EXERCISE> Using the data beneath this instruction, retype only the lines from the one that contains "- (f(x_0) + f(x_N))" down to the one that contains "background and cite", both included, exactly as they appear.

━━━━━ EXTRACTED ENTRIES

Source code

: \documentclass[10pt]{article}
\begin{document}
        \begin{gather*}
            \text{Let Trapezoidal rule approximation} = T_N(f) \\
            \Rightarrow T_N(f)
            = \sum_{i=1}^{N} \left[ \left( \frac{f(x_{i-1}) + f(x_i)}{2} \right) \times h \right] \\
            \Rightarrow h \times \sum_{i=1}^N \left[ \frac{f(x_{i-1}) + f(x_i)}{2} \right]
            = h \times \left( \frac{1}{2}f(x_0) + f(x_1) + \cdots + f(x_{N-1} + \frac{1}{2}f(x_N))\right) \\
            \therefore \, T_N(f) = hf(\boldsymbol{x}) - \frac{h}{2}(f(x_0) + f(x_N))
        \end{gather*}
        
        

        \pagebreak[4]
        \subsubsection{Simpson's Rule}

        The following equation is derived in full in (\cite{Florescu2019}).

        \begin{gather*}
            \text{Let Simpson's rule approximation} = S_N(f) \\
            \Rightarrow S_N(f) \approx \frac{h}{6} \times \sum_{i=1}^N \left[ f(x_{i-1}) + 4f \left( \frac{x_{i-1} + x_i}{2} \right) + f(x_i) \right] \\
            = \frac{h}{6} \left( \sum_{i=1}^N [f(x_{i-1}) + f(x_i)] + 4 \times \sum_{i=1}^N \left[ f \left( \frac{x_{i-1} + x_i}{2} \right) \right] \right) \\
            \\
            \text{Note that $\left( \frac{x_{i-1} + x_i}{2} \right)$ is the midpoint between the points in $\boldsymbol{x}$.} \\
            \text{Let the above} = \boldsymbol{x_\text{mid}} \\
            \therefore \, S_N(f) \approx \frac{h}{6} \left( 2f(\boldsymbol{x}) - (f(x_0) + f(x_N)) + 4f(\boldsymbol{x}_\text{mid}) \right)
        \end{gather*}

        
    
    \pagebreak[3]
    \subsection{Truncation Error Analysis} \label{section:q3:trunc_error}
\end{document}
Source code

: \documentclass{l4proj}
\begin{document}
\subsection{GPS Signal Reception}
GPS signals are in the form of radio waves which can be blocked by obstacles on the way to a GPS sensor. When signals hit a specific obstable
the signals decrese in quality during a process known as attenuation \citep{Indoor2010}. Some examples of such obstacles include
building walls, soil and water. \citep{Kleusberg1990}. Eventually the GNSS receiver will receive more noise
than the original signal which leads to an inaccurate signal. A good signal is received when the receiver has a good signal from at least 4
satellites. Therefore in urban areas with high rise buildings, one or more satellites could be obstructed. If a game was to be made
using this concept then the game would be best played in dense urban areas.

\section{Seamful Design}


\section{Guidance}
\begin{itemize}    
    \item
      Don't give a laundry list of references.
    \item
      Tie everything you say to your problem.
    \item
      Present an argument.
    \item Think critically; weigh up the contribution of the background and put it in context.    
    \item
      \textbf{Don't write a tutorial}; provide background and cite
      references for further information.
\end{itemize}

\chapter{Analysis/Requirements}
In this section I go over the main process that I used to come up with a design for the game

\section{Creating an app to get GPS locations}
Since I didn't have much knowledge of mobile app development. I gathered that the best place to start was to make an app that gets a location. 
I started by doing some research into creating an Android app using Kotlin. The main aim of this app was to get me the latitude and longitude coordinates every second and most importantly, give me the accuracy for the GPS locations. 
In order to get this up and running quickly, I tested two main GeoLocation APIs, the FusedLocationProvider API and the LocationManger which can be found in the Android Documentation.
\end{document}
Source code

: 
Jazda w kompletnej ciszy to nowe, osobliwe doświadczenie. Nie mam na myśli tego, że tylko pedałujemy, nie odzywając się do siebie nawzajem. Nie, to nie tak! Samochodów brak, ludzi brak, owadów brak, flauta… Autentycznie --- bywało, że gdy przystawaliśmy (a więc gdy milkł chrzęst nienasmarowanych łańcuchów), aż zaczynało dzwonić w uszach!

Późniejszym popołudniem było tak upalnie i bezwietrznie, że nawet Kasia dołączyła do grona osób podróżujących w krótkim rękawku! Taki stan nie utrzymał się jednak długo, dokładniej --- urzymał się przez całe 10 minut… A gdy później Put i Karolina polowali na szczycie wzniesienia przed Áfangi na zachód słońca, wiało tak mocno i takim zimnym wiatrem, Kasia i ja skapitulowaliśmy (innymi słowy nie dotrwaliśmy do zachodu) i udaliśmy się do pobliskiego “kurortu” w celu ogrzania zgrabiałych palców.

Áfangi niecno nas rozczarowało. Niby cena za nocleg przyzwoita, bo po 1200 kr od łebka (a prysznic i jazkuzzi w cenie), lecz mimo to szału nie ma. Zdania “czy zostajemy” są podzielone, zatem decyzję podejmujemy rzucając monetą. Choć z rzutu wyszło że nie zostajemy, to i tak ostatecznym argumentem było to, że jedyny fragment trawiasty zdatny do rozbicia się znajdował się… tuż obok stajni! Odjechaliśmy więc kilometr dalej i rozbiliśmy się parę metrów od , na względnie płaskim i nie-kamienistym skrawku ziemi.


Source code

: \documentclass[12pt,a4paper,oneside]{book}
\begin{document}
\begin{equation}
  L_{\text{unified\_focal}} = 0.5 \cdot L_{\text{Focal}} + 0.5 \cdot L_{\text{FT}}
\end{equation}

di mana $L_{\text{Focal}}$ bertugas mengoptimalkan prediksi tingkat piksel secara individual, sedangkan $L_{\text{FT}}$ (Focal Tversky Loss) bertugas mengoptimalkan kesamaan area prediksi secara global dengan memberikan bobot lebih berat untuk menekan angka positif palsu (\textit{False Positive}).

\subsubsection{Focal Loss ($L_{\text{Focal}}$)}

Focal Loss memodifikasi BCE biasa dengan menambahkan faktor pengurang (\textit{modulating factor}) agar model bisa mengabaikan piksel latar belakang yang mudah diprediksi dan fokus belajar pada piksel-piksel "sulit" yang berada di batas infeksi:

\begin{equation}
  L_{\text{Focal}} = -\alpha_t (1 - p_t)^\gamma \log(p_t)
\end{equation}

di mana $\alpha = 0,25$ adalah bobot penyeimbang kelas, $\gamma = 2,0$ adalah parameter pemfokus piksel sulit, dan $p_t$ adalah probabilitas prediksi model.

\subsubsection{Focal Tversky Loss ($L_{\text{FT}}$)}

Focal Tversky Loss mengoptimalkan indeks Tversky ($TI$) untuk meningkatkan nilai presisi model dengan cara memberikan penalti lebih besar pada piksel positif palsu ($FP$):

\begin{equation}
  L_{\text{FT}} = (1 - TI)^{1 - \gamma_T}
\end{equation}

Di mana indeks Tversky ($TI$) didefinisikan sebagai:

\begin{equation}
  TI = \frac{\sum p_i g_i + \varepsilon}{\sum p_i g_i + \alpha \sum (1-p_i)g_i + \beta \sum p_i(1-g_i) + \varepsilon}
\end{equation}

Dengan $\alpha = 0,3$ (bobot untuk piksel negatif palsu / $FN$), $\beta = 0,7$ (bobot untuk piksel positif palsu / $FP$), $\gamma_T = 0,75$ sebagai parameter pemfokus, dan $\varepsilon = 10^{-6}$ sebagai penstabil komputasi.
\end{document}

━━━━━━━━━━

ANSWER TO THE EXERCISE>
            \therefore \, S_N(f) \approx \frac{h}{6} \left( 2f(\boldsymbol{x}) - (f(x_0) + f(x_N)) + 4f(\boldsymbol{x}_\text{mid}) \right)
        \end{gather*}

        
    
    \pagebreak[3]
    \subsection{Truncation Error Analysis} \label{section:q3:trunc_error}
\end{document}
Source code

: \documentclass{l4proj}
\begin{document}
\subsection{GPS Signal Reception}
GPS signals are in the form of radio waves which can be blocked by obstacles on the way to a GPS sensor. When signals hit a specific obstable
the signals decrese in quality during a process known as attenuation \citep{Indoor2010}. Some examples of such obstacles include
building walls, soil and water. \citep{Kleusberg1990}. Eventually the GNSS receiver will receive more noise
than the original signal which leads to an inaccurate signal. A good signal is received when the receiver has a good signal from at least 4
satellites. Therefore in urban areas with high rise buildings, one or more satellites could be obstructed. If a game was to be made
using this concept then the game would be best played in dense urban areas.

\section{Seamful Design}


\section{Guidance}
\begin{itemize}    
    \item
      Don't give a laundry list of references.
    \item
      Tie everything you say to your problem.
    \item
      Present an argument.
    \item Think critically; weigh up the contribution of the background and put it in context.    
    \item
      \textbf{Don't write a tutorial}; provide background and cite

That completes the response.